◆ **Work required**:
Pictures stay out of this copy; please retype only the lines from the start of the records through the line with "V-213942 | Medium".

Segment Start: Data

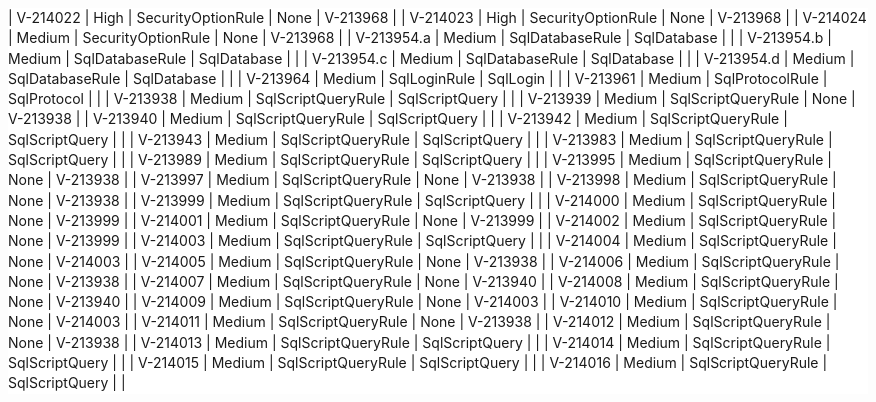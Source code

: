 | V-214022 | High | SecurityOptionRule | None | V-213968 |
| V-214023 | High | SecurityOptionRule | None | V-213968 |
| V-214024 | Medium | SecurityOptionRule | None | V-213968 |
| V-213954.a | Medium | SqlDatabaseRule | SqlDatabase |  |
| V-213954.b | Medium | SqlDatabaseRule | SqlDatabase |  |
| V-213954.c | Medium | SqlDatabaseRule | SqlDatabase |  |
| V-213954.d | Medium | SqlDatabaseRule | SqlDatabase |  |
| V-213964 | Medium | SqlLoginRule | SqlLogin |  |
| V-213961 | Medium | SqlProtocolRule | SqlProtocol |  |
| V-213938 | Medium | SqlScriptQueryRule | SqlScriptQuery |  |
| V-213939 | Medium | SqlScriptQueryRule | None | V-213938 |
| V-213940 | Medium | SqlScriptQueryRule | SqlScriptQuery |  |
| V-213942 | Medium | SqlScriptQueryRule | SqlScriptQuery |  |
| V-213943 | Medium | SqlScriptQueryRule | SqlScriptQuery |  |
| V-213983 | Medium | SqlScriptQueryRule | SqlScriptQuery |  |
| V-213989 | Medium | SqlScriptQueryRule | SqlScriptQuery |  |
| V-213995 | Medium | SqlScriptQueryRule | None | V-213938 |
| V-213997 | Medium | SqlScriptQueryRule | None | V-213938 |
| V-213998 | Medium | SqlScriptQueryRule | None | V-213938 |
| V-213999 | Medium | SqlScriptQueryRule | SqlScriptQuery |  |
| V-214000 | Medium | SqlScriptQueryRule | None | V-213999 |
| V-214001 | Medium | SqlScriptQueryRule | None | V-213999 |
| V-214002 | Medium | SqlScriptQueryRule | None | V-213999 |
| V-214003 | Medium | SqlScriptQueryRule | SqlScriptQuery |  |
| V-214004 | Medium | SqlScriptQueryRule | None | V-214003 |
| V-214005 | Medium | SqlScriptQueryRule | None | V-213938 |
| V-214006 | Medium | SqlScriptQueryRule | None | V-213938 |
| V-214007 | Medium | SqlScriptQueryRule | None | V-213940 |
| V-214008 | Medium | SqlScriptQueryRule | None | V-213940 |
| V-214009 | Medium | SqlScriptQueryRule | None | V-214003 |
| V-214010 | Medium | SqlScriptQueryRule | None | V-214003 |
| V-214011 | Medium | SqlScriptQueryRule | None | V-213938 |
| V-214012 | Medium | SqlScriptQueryRule | None | V-213938 |
| V-214013 | Medium | SqlScriptQueryRule | SqlScriptQuery |  |
| V-214014 | Medium | SqlScriptQueryRule | SqlScriptQuery |  |
| V-214015 | Medium | SqlScriptQueryRule | SqlScriptQuery |  |
| V-214016 | Medium | SqlScriptQueryRule | SqlScriptQuery |  |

Segment End: Data

◆ **Exercise output**:
Source code

: | V-214022 | High | SecurityOptionRule | None | V-213968 |
| V-214023 | High | SecurityOptionRule | None | V-213968 |
| V-214024 | Medium | SecurityOptionRule | None | V-213968 |
| V-213954.a | Medium | SqlDatabaseRule | SqlDatabase |  |
| V-213954.b | Medium | SqlDatabaseRule | SqlDatabase |  |
| V-213954.c | Medium | SqlDatabaseRule | SqlDatabase |  |
| V-213954.d | Medium | SqlDatabaseRule | SqlDatabase |  |
| V-213964 | Medium | SqlLoginRule | SqlLogin |  |
| V-213961 | Medium | SqlProtocolRule | SqlProtocol |  |
| V-213938 | Medium | SqlScriptQueryRule | SqlScriptQuery |  |
| V-213939 | Medium | SqlScriptQueryRule | None | V-213938 |
| V-213940 | Medium | SqlScriptQueryRule | SqlScriptQuery |  |
| V-213942 | Medium | SqlScriptQueryRule | SqlScriptQuery |  |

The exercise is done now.